Born in Buhuși, he was a 1974 graduate in mathematics and physics from the Pedagogical Institute of Bacău He earned a law degree from the University of Craiova in 2000. According to a member of Romania's Italian community, he attended meetings of its organization, initially identifying as an ethnic Romanian. He later claimed, without evidence, that his wife's grandfather was Italian. When asked about the subject in 2012, he initially dismissed the question as "lacking relevance", and initially hesitated when asked to explain his Italian ancestry. Later, he stated that his grandfather was an Italian, Lorenzo Masseri, who changed his surname into a Romanian one.

Grosaru belonged to the National Liberal Party until 2010. During his time in office, he helped establish a collaboration agreement between the Italian Association of Romania and the European Democratic Party, which is now being continued by his son, Andi-Gabriel Grosaru. However, in 2010, the Suceava County chapter expelled him for inactivity and for voting "against the interests of Romanians and right-wing principles".

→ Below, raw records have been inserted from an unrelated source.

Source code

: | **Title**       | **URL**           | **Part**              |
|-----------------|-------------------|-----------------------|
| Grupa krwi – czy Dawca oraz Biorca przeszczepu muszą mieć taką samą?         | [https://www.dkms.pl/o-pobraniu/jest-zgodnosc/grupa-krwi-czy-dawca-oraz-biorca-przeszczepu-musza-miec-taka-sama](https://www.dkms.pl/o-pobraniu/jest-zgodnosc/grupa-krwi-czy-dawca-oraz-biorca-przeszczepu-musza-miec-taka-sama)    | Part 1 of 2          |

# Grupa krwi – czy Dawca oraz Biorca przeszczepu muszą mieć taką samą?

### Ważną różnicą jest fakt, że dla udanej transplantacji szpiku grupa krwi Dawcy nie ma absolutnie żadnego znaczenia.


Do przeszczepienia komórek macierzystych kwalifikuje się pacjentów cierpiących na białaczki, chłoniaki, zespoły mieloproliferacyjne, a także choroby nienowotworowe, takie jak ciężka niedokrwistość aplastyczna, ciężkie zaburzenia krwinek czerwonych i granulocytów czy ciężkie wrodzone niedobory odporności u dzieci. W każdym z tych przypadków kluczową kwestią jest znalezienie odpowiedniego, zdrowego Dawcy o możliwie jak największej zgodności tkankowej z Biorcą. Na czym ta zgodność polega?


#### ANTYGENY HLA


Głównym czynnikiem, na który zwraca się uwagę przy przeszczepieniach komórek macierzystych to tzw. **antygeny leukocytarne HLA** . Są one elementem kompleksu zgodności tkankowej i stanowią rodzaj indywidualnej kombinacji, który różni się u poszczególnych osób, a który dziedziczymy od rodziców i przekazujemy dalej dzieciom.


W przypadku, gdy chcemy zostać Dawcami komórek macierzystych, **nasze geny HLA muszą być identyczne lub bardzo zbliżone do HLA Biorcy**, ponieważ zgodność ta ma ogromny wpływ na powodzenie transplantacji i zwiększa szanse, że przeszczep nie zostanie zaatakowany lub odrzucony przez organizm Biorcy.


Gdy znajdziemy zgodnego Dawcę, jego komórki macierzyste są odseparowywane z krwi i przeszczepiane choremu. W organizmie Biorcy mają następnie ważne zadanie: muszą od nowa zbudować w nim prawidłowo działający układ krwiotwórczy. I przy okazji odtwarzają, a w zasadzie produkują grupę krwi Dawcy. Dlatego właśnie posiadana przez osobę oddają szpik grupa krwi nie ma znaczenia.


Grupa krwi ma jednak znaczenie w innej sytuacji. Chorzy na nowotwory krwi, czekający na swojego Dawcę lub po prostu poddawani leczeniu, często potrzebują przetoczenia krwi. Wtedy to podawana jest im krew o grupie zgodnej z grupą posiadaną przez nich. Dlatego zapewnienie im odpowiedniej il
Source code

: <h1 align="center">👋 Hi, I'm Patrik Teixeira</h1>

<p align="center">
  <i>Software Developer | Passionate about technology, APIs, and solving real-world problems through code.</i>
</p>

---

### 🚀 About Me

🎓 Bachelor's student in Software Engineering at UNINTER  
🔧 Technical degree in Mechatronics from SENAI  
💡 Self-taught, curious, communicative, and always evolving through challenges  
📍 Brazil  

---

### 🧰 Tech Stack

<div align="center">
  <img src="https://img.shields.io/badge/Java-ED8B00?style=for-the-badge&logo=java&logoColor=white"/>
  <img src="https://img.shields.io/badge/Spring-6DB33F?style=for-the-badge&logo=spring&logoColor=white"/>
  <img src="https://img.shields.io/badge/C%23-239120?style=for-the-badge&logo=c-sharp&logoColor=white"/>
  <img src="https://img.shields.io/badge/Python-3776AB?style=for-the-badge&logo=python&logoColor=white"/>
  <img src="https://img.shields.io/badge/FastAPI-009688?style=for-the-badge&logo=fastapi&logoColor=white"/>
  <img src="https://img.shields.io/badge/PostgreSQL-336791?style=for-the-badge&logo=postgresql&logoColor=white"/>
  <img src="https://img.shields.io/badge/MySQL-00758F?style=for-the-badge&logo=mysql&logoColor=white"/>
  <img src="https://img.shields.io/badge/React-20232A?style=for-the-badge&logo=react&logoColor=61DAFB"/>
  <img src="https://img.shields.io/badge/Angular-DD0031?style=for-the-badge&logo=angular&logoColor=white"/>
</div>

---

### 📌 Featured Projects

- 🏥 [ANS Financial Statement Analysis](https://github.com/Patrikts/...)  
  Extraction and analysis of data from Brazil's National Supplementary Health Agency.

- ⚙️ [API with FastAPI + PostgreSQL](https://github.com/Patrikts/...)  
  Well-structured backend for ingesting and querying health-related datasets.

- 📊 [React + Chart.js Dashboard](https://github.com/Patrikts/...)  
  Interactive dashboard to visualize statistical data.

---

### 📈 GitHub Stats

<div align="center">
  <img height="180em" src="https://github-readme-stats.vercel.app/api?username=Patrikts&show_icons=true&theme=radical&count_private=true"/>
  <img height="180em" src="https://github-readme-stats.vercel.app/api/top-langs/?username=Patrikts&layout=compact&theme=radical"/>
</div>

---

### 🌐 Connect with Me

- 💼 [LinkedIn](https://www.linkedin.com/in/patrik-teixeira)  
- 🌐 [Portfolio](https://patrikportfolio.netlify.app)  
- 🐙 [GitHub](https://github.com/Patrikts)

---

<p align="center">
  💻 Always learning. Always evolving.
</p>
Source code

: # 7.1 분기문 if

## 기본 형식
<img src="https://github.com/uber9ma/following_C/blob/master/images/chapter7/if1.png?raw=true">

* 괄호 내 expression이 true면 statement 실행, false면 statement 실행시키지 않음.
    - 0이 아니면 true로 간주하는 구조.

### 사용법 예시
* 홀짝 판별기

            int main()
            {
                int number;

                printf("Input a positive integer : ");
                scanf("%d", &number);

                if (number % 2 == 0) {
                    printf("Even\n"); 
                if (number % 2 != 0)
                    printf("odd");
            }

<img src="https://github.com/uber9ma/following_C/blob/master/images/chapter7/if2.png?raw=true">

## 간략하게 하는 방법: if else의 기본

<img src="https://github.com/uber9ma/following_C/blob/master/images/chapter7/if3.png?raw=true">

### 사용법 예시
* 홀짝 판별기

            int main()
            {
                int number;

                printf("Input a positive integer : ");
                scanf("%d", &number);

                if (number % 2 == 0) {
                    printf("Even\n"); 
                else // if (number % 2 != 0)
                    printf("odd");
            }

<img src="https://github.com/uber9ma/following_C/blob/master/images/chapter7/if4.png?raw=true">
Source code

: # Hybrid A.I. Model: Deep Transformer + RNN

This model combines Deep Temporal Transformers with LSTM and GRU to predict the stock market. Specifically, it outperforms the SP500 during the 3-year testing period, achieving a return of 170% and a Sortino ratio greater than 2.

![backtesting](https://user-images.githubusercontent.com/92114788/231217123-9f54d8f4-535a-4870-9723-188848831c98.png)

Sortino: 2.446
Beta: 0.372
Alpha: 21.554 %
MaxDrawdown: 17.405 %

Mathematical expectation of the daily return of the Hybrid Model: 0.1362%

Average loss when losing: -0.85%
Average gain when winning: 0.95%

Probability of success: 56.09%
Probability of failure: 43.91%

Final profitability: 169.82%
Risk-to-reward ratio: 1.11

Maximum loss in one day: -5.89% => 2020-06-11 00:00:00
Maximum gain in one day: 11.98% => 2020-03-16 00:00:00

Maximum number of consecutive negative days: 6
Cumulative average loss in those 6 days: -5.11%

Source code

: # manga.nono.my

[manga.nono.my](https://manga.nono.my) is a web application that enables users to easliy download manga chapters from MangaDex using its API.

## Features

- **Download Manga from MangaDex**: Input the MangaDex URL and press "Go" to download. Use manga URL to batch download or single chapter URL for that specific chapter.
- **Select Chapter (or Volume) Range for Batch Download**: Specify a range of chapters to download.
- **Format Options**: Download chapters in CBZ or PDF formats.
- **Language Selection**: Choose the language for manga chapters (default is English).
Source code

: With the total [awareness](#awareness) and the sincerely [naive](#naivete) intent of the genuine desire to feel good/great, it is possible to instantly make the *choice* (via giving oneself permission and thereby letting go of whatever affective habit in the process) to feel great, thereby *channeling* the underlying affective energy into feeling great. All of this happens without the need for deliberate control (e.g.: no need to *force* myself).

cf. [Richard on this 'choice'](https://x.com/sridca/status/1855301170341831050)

Grosaru hired his wife Ioana to work in his parliamentary office, when from 2008 to 2011, she earned 66,745 lei. In 2013, the National Integrity Agency accused him of a conflict of interest. He was found guilty during a first trial, but died before proceedings were finished. In 2015, prosecutors alleged that Grosaru was promised a bribe from businessman Marian Vlasov, in exchange for promoting a law that would be to the latter's benefit. Reportedly, the bribe consisted of an arbiter's post within the Romanian affiliate of the Court of International Commercial Arbitration; Grosaru was named to this post in March 2013.

Grosaru died on February 3, 2014, at the age of 61 from cardiac arrest. The funeral was held at the Romanian Orthodox Mirăuți Church in Suceava. At the 2016 election, his son Andi Gabriel Grosaru was elected to the same seat.